Collected data:
┌────────

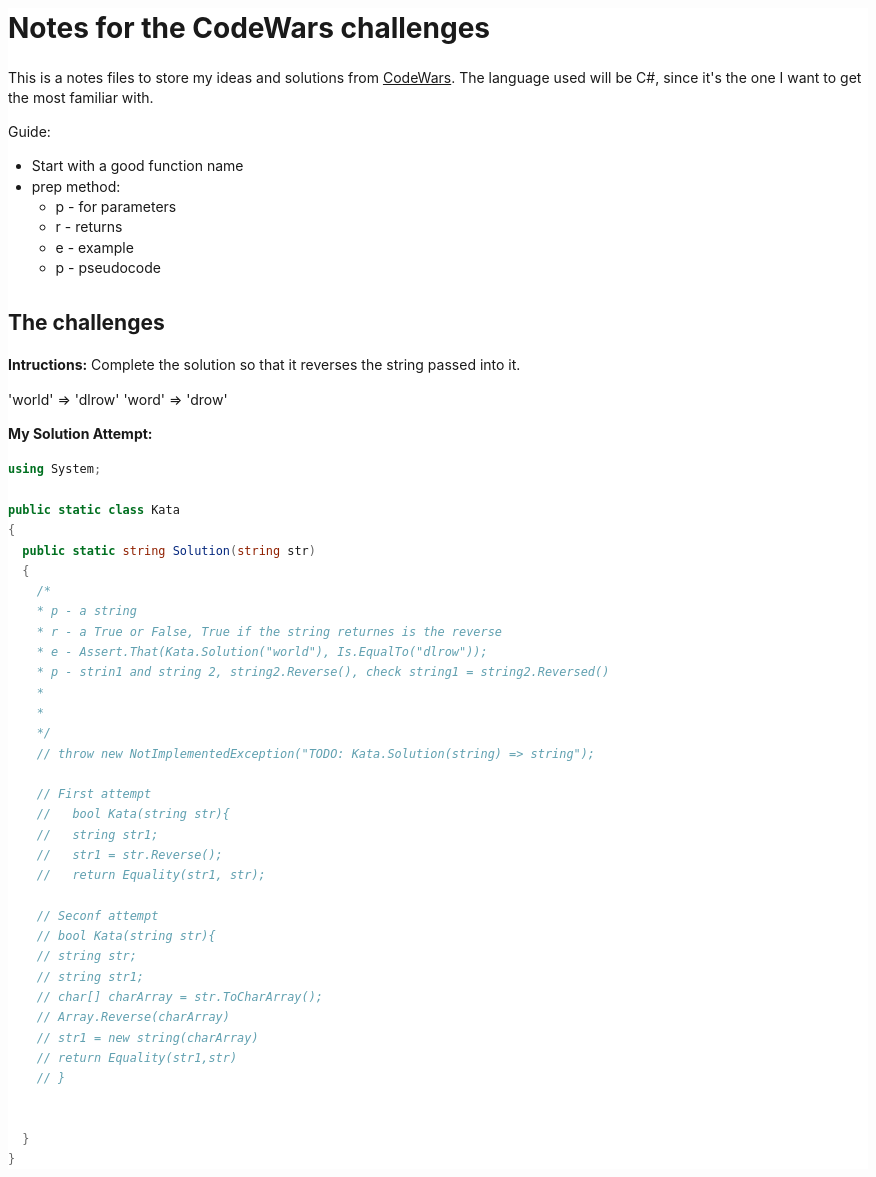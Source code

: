 # Notes for the CodeWars challenges

This is a notes files to store my ideas and solutions from [CodeWars](https://www.codewars.com/). The language used will be C#, since it's the one I want to get the most familiar with.

Guide:

- Start with a good function name
- prep method:
  - p - for parameters
  - r - returns
  - e - example
  - p - pseudocode

## The challenges

**Intructions:**
Complete the solution so that it reverses the string passed into it.

'world'  =>  'dlrow'
'word'   =>  'drow'

**My Solution Attempt:**

```cs
using System;

public static class Kata
{
  public static string Solution(string str) 
  {
    /*
    * p - a string
    * r - a True or False, True if the string returnes is the reverse
    * e - Assert.That(Kata.Solution("world"), Is.EqualTo("dlrow"));
    * p - strin1 and string 2, string2.Reverse(), check string1 = string2.Reversed()
    *
    *
    */
    // throw new NotImplementedException("TODO: Kata.Solution(string) => string");

    // First attempt
    //   bool Kata(string str){
    //   string str1;
    //   str1 = str.Reverse();
    //   return Equality(str1, str);

    // Seconf attempt
    // bool Kata(string str){
    // string str;
    // string str1;
    // char[] charArray = str.ToCharArray();
    // Array.Reverse(charArray)
    // str1 = new string(charArray)
    // return Equality(str1,str)
    // }


  }
}
```
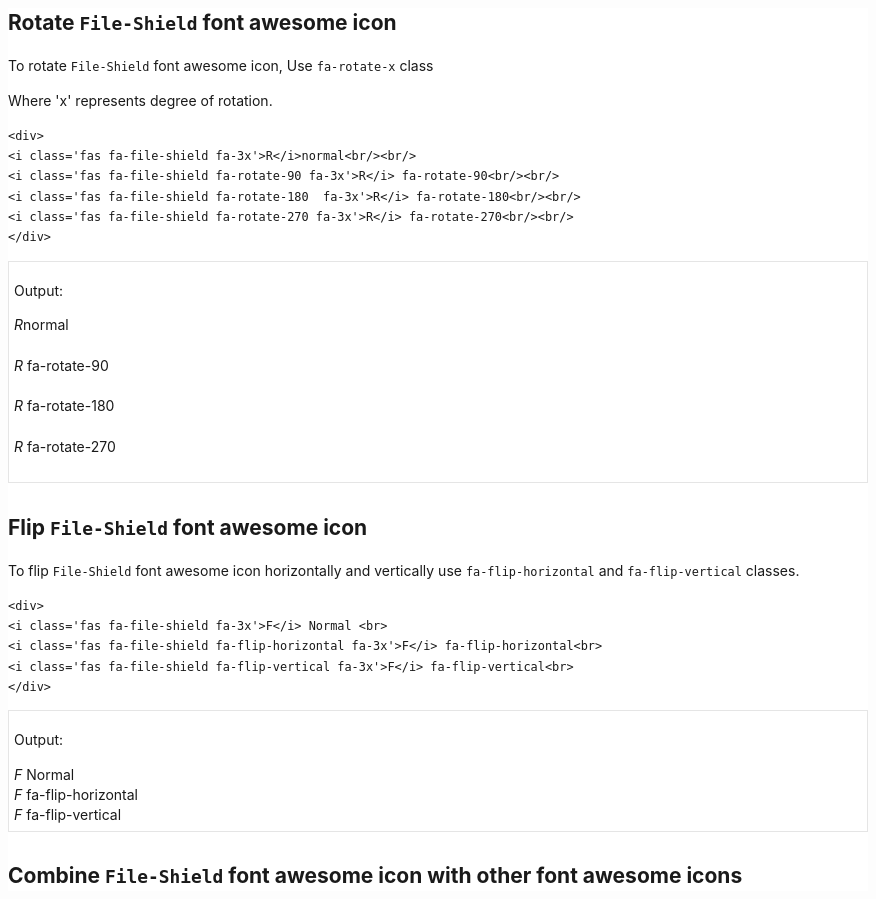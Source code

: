 
<i class='fas fa-file-shield fa-spin fa-pulse fa-3x'></i>
</div>

## Rotate `File-Shield` font awesome icon
 To rotate `File-Shield` font awesome icon, Use `fa-rotate-x` class

Where 'x' represents degree of rotation.
```
<div>
<i class='fas fa-file-shield fa-3x'>R</i>normal<br/><br/>
<i class='fas fa-file-shield fa-rotate-90 fa-3x'>R</i> fa-rotate-90<br/><br/> 
<i class='fas fa-file-shield fa-rotate-180  fa-3x'>R</i> fa-rotate-180<br/><br/> 
<i class='fas fa-file-shield fa-rotate-270 fa-3x'>R</i> fa-rotate-270<br/><br/>
</div>
```

<div style='border:1px solid rgba(0,0,0,.1);margin-bottom:10px;padding:5px;'>
<p>Output:</p>


<div>
<i class='fas fa-file-shield fa-3x'>R</i>normal<br/><br/>
<i class='fas fa-file-shield fa-rotate-90 fa-3x'>R</i> fa-rotate-90<br/><br/> 
<i class='fas fa-file-shield fa-rotate-180  fa-3x'>R</i> fa-rotate-180<br/><br/> 
<i class='fas fa-file-shield fa-rotate-270 fa-3x'>R</i> fa-rotate-270<br/><br/>
</div>
</div>

## Flip `File-Shield` font awesome icon
 To flip `File-Shield` font awesome icon horizontally and vertically use `fa-flip-horizontal` and `fa-flip-vertical` classes.

```
<div>
<i class='fas fa-file-shield fa-3x'>F</i> Normal <br>
<i class='fas fa-file-shield fa-flip-horizontal fa-3x'>F</i> fa-flip-horizontal<br>
<i class='fas fa-file-shield fa-flip-vertical fa-3x'>F</i> fa-flip-vertical<br>
</div>
```

<div style='border:1px solid rgba(0,0,0,.1);margin-bottom:10px;padding:5px;'>
<p>Output:</p>


<div>
<i class='fas fa-file-shield fa-3x'>F</i> Normal <br>
<i class='fas fa-file-shield fa-flip-horizontal fa-3x'>F</i> fa-flip-horizontal<br>
<i class='fas fa-file-shield fa-flip-vertical fa-3x'>F</i> fa-flip-vertical<br>
</div>
</div>

## Combine `File-Shield` font awesome icon with other font awesome icons
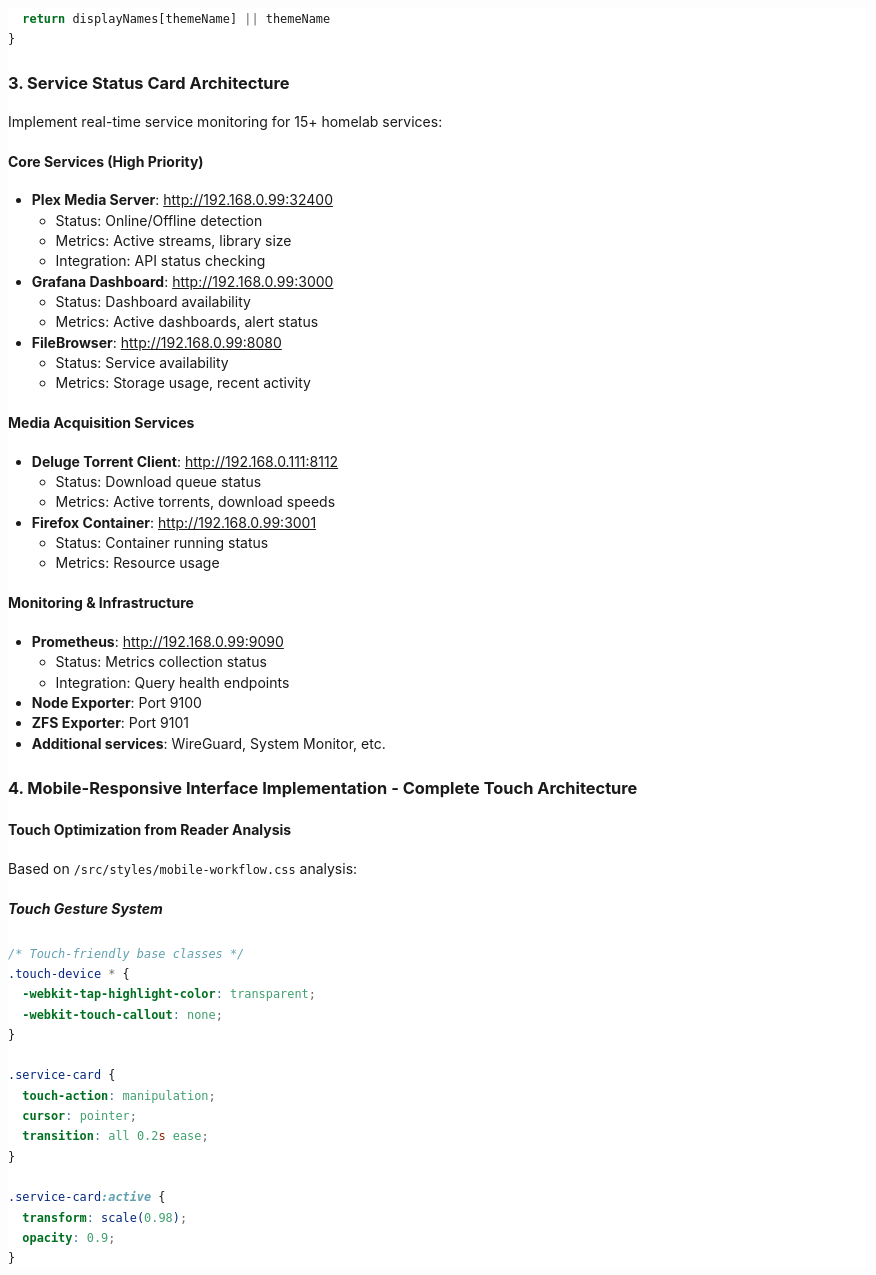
 ```javascript
  return displayNames[themeName] || themeName
}
```

### 3. Service Status Card Architecture
Implement real-time service monitoring for 15+ homelab services:

#### **Core Services (High Priority)**
- **Plex Media Server**: http://192.168.0.99:32400
  - Status: Online/Offline detection
  - Metrics: Active streams, library size
  - Integration: API status checking
- **Grafana Dashboard**: http://192.168.0.99:3000
  - Status: Dashboard availability
  - Metrics: Active dashboards, alert status
- **FileBrowser**: http://192.168.0.99:8080
  - Status: Service availability
  - Metrics: Storage usage, recent activity

#### **Media Acquisition Services**
- **Deluge Torrent Client**: http://192.168.0.111:8112
  - Status: Download queue status
  - Metrics: Active torrents, download speeds
- **Firefox Container**: http://192.168.0.99:3001
  - Status: Container running status
  - Metrics: Resource usage

#### **Monitoring & Infrastructure**
- **Prometheus**: http://192.168.0.99:9090
  - Status: Metrics collection status
  - Integration: Query health endpoints
- **Node Exporter**: Port 9100
- **ZFS Exporter**: Port 9101
- **Additional services**: WireGuard, System Monitor, etc.

### 4. Mobile-Responsive Interface Implementation - Complete Touch Architecture

#### **Touch Optimization from Reader Analysis**
Based on `/src/styles/mobile-workflow.css` analysis:

##### **Touch Gesture System**
```css
/* Touch-friendly base classes */
.touch-device * {
  -webkit-tap-highlight-color: transparent;
  -webkit-touch-callout: none;
}

.service-card {
  touch-action: manipulation;
  cursor: pointer;
  transition: all 0.2s ease;
}

.service-card:active {
  transform: scale(0.98);
  opacity: 0.9;
}
```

└────────

What to work on:
Filter the data, keeping only the lines that contain "from".

Solution to this task:
This is a notes files to store my ideas and solutions from [CodeWars](https://www.codewars.com/). The language used will be C#, since it's the one I want to get the most familiar with.
#### **Touch Optimization from Reader Analysis**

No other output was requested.